14. DECLARATION BY INDEPENDENT DIRECTORS
The Company has received the Certificate of Independence from all the Independent Directors pursuant to Section 149 of the Act and Regulation 16 of the Listing Regulations, confirming and certifying that they have complied with all the requirements of being an Independent Director of the Company.
The Independent Directors have also confirmed that they have complied with the Company’s Code of Conduct. The Company has also received declarations under Regulation 25(8) of Listing Regulations from the Independent Directors confirming that there were no existing or anticipation of any circumstances during the year that could impair their ability to discharge their duties with an objective independent judgement and without any external influence.
In the opinion of the Board, all the Independent Directors have acted with integrity and have the requisite experience and expertise in the context of the business of the Company to make a significant contribution to the deliberations of the Board of Directors.
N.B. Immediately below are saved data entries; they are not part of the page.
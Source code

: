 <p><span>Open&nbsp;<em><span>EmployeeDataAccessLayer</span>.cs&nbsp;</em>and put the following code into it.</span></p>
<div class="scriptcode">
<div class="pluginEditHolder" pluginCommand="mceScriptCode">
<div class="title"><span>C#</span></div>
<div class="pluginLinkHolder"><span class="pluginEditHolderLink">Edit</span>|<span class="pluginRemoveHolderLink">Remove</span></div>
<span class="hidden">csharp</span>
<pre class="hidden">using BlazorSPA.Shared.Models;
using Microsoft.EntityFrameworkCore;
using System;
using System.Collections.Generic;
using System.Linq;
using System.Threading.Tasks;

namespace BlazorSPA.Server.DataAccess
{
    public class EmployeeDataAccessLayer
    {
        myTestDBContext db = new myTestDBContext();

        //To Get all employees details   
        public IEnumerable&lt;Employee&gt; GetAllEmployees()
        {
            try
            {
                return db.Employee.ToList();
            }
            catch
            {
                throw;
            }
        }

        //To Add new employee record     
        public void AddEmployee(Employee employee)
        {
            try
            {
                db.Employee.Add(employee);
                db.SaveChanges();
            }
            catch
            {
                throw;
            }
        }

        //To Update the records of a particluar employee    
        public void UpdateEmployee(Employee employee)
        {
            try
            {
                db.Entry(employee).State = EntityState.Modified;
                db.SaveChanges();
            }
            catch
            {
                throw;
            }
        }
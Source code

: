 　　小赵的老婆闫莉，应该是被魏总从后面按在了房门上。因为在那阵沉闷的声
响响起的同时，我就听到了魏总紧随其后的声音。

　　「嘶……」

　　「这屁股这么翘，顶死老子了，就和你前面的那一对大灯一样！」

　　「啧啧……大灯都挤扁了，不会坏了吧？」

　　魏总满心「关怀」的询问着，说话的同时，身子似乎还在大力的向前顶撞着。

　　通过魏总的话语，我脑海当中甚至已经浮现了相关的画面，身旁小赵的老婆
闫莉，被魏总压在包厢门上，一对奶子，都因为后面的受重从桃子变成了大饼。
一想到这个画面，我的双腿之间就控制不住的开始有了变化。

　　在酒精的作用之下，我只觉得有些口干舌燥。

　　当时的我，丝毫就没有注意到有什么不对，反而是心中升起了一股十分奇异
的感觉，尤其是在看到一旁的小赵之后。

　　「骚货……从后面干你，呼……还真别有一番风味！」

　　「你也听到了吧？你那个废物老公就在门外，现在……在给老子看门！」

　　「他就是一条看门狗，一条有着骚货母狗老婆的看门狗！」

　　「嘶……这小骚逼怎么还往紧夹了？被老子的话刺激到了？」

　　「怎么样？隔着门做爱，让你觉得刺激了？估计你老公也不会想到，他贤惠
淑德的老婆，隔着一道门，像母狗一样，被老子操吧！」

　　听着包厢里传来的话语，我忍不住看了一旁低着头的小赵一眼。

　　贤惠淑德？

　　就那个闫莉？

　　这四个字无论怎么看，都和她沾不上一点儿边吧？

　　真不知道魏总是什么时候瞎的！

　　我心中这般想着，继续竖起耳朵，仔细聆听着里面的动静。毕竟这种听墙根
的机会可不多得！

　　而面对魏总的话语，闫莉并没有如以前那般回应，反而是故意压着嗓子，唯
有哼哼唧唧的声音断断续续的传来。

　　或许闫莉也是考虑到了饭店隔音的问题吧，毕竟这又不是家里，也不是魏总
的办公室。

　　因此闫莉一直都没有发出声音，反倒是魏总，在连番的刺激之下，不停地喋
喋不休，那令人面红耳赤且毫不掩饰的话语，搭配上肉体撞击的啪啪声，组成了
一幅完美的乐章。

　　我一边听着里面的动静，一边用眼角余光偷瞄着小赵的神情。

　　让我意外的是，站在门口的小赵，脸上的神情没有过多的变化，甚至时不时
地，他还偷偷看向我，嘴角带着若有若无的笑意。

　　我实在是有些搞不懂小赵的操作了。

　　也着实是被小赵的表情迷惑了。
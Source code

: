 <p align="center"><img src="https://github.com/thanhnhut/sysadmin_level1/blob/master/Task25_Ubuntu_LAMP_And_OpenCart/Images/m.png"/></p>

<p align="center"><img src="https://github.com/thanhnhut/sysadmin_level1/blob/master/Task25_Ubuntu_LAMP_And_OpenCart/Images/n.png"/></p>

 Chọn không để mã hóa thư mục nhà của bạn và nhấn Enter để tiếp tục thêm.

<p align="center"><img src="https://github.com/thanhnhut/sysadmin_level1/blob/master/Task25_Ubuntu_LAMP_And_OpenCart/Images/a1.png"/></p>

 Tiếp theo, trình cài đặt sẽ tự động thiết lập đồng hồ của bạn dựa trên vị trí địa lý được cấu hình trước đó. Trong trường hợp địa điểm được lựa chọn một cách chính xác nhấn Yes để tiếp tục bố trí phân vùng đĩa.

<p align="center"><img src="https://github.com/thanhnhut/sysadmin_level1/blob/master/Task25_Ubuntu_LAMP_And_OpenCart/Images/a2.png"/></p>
15. ANNUAL PERFORMANCE EVALUATION
The Board of Directors of the Company had appointed an external agency for conducting evaluation of the performance of the Chairman, Board, individual Directors including peer review and self-assessment and of the Committees of the Board. The report of the performance evaluation of the individual Directors were submitted to the respective Directors whereas the observations and the report on the performance evaluation of the Board and its Committees was placed before the Nomination and Remuneration Committee. The feedback of the Nomination and Remuneration Committee was then placed before the Board of Directors for review and taking appropriate action on the basis of the findings in the performance evaluation report.
The said evaluation for the Board and individual Directors was carried out, based on pre-defined comprehensive checklists, which were circulated to the Directors covering various evaluation criteria, inter-alia, modelled on the following factors:
• Accountability towards shareholders;
• Critical review of business strategy;
• Conducive environment for the communication and rigorous decision making;
• Board’s focus on wealth maximization for shareholders;
• Board’s ability to demand and foster higher performance;
• Business Continuity preparedness;
• Skill set and mix thereof among Board members;
• Flow of information so as to enable informed opinions by the Directors;
• Adequacy of meetings of Directors in terms of frequency as well as the time dedicated for discussions and deliberations.
The performance evaluation criteria for the Committees of the Board, was modelled on the following factors:
• Contribution, control and counselling by the Committee on various matters;
• Qualitative comments/inputs;
• Deficiencies observed, if any;
• Qualification of members constituting the Committee;
• Attendance of Committee members in the respective meetings;
• Frequency of meetings.
In addition, the Chairman of the Board was also evaluated on the key aspects of his role and the report on his performance evaluation was placed before the separate meeting of the Independent Directors for review. During the year, a separate meeting of Independent Directors was held on May 16, 2024. In this meeting, the performance of the Non-Independent Directors, performance of the Board as a whole and performance of the Chairman was evaluated, considering the views of Executive Director and Non¬ Executive Directors. The same was also discussed in the subsequent Nomination and Remuneration Committee Meeting and Board Meeting that followed the meeting of Independent Directors.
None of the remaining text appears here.